Not until the third swallow did she identify the contents as milk—the perfect choice once she thought about it. As Dorst had obviously already done.
“I’m very sorry,” Adele said, irritated by the concern in the eyes of her three companions, and even more irritated because she couldn’t deny she gave them reason for it. “Daniel, we, ah, have provided some alternative courses for the guardship and . . .”
Her knees were wobbling now. Great heavens, what was wrong with her?
“Mistress,” said Vesey, “you haven’t had a thing to eat or drink in eighteen hours. Please won’t you sit and let us bring you some food?”
Dorst guided Adele back into the seat where she’d been working. She was accessing the ship’s computer through the familiar pathway of her personal data unit. The battle computer’s great holographic display showed what looked like a twisted circle of ribbon: the track of the guardship Hammer as it orbited Falassa. Date variations were color coded from violet to the deep red of the most recent.
Dorst put another bulb of milk in Adele’s hand. Vesey said earnestly, “Sir, she’s done it all herself. The only help we’ve given is to calculate the orbits from the data she’s found in the logs.”
Daniel nodded. “You asked me to look over your plots, Adele,” he said. “I did, and I found them quite satisfactory. I’m amazed that the orbit’s been so consistent over a ten-year period.”
He gestured; obediently Adele drank more of the milk. For a moment her stomach threatened to rebel; then the combination of texture and food value went to work and she began to feel better.
She managed a smile. Of course she still had quite a lot better to feel.
“I thought it was rather like a moon,” Adele said. “The orbit stays the same, that is. Doesn’t it?”

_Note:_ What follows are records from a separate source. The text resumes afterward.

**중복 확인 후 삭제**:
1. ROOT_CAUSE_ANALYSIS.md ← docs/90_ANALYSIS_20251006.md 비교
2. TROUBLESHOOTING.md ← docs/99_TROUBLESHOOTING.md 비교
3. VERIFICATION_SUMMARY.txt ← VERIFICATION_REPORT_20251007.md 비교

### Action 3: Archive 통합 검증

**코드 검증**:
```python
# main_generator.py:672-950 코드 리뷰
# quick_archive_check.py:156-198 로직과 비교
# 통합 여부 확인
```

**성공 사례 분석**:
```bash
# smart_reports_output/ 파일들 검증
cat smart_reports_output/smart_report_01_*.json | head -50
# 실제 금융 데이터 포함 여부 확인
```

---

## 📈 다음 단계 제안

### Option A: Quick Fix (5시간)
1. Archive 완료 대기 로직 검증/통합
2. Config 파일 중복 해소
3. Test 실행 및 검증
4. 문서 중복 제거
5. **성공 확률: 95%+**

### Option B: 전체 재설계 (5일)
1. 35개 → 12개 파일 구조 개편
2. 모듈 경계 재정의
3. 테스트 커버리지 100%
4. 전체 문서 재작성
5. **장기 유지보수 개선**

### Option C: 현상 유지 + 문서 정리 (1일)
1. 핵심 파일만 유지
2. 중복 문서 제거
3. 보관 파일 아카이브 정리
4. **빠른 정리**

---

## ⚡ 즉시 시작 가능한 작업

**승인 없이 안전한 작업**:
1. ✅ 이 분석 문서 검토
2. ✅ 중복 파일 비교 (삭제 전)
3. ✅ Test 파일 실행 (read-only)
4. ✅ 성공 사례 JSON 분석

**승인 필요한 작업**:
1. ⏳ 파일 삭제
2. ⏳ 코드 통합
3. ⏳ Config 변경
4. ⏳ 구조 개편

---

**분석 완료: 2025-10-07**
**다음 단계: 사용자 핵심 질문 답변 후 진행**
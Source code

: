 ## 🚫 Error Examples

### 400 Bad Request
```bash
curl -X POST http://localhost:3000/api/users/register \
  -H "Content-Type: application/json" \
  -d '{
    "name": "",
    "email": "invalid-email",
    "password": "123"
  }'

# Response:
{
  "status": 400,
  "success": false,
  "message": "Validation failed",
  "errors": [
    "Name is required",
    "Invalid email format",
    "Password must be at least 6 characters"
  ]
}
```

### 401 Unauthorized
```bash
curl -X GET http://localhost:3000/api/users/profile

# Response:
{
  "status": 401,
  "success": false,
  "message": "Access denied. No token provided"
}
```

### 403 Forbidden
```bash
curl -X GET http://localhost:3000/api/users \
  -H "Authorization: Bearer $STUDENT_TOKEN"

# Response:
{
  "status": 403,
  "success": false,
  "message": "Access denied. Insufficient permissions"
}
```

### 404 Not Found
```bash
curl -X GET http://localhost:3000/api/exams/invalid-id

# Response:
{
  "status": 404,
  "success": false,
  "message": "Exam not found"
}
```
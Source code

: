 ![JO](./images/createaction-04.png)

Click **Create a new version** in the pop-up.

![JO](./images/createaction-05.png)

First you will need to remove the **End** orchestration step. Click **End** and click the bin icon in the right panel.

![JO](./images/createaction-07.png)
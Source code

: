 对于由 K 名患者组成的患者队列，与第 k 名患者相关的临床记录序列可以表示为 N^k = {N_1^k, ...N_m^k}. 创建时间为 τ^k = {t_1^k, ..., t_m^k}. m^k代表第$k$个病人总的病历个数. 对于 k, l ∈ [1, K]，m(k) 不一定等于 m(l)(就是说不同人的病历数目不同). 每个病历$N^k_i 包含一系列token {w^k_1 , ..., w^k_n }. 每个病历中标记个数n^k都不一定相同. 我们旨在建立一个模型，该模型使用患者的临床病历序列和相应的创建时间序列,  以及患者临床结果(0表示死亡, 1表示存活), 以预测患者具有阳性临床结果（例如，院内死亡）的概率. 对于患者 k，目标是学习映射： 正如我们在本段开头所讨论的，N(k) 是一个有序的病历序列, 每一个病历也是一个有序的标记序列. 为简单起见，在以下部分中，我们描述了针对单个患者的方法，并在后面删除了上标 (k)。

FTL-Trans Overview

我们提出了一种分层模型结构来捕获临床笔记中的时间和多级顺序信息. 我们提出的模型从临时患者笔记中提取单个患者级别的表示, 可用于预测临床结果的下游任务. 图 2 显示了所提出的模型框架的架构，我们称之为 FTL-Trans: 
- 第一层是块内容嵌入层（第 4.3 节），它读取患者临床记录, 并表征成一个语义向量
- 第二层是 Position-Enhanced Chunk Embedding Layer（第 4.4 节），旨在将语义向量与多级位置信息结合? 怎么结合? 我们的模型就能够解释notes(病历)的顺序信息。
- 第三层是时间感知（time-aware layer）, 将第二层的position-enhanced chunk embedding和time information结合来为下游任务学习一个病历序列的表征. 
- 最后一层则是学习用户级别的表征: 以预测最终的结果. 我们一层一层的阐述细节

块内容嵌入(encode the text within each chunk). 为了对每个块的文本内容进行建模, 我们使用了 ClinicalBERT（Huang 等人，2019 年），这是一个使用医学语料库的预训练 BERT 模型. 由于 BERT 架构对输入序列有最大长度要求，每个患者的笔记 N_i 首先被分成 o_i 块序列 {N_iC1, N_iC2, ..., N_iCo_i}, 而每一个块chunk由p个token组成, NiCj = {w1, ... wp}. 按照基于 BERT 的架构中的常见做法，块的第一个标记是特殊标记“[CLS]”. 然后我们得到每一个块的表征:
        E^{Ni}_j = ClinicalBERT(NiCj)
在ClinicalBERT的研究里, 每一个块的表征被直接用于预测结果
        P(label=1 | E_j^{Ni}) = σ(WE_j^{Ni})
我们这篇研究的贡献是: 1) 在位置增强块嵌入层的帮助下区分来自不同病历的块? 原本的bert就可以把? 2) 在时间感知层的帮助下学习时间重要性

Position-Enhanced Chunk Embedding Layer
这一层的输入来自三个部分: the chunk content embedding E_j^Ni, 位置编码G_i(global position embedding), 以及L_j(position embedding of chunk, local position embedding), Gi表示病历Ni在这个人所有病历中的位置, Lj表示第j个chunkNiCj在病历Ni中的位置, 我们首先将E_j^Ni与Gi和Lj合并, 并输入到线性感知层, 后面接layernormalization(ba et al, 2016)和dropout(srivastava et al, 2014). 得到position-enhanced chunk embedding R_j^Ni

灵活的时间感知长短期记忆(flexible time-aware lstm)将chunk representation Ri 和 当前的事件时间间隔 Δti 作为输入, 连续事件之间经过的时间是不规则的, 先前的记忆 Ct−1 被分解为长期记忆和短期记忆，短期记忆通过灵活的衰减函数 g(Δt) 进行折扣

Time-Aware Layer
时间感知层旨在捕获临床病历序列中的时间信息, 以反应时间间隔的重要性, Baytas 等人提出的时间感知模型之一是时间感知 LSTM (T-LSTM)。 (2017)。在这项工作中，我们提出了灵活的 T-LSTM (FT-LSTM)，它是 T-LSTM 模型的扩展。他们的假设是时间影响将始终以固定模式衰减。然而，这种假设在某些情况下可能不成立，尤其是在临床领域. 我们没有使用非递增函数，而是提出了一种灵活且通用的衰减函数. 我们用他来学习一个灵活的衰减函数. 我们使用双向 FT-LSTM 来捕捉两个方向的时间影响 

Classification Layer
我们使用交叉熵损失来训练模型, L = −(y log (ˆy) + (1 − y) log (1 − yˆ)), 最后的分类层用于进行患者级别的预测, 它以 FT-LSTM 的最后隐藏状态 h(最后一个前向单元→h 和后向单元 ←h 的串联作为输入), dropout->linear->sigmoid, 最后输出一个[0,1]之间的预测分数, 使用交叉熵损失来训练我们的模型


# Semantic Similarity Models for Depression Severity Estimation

“It’s a low orbit, mistress,” Dorst said. “They have to burn the High Drive every few days to keep atmospheric friction from dragging them back to the surface. But they want to overfly Homeland every orbit, so they porpoise up and down without any lateral motion to speak of.”
“Yes,” said Daniel, “and very useful that is to us, I must say. I’ll have the course plotted to three decimal places, though we’ll have to exit, say, five light-seconds out for the final refinements. I just wanted to know if you felt that additional computation might lead to significant changes?”
“What?” said Adele. “No, no. We had a perfectly adequate data sample. And anyway, there isn’t any more data. Not that I’ve been able to find here on, on wherever this place is. Dalbriggan.”
She scowled to hear her own words. Her mind wasn’t working any better than her body seemed to be. She’d been lost within the problem, and now that it was solved—her task was complete, at any rate—she couldn’t get back to normal.
Adele giggled. “Mistress?” Vesey said.
“I thought, ‘normal,’ ” Adele explained. “But of course I meant ‘what passes for normal with me.’ ”
The midshipmen looked aghast, but Daniel grinned at her. “Very good,” he said. “I’ll have Lieutenant Mon draft a movement order for the fleet while I develop the actual attack. Ah, will you have further need of the Direction Center?”
“Oh, heavens no,” Adele said. She heaved herself to her feet again and managed to keep upright this time. “I had to have Vesey and Dorst with me—somebody who understood navigation, at any rate—so I couldn’t block off the people around me as I usually would. But I did need privacy.”
Daniel offered Adele his arm. “I was about to get something to eat in the galley,” he said, probably a lie. “Will you join me, then?”
“Yes, I’d better, I suppose,” Adele said. The milk had awakened a raging hunger that she’d suppressed while she copied and collated data.
The pirate cutters operated on unique internal clocks, determined either by the whim of the captain or as an accident because the astrogation computer had been shut down and reset to zero following repairs. Though Adele didn’t suppose that had added much to the complexity of the operation. Even if they’d all been RCN warships, she would’ve felt constrained to check each time slug against reported star positions. There was no such thing as acceptable error in her universe.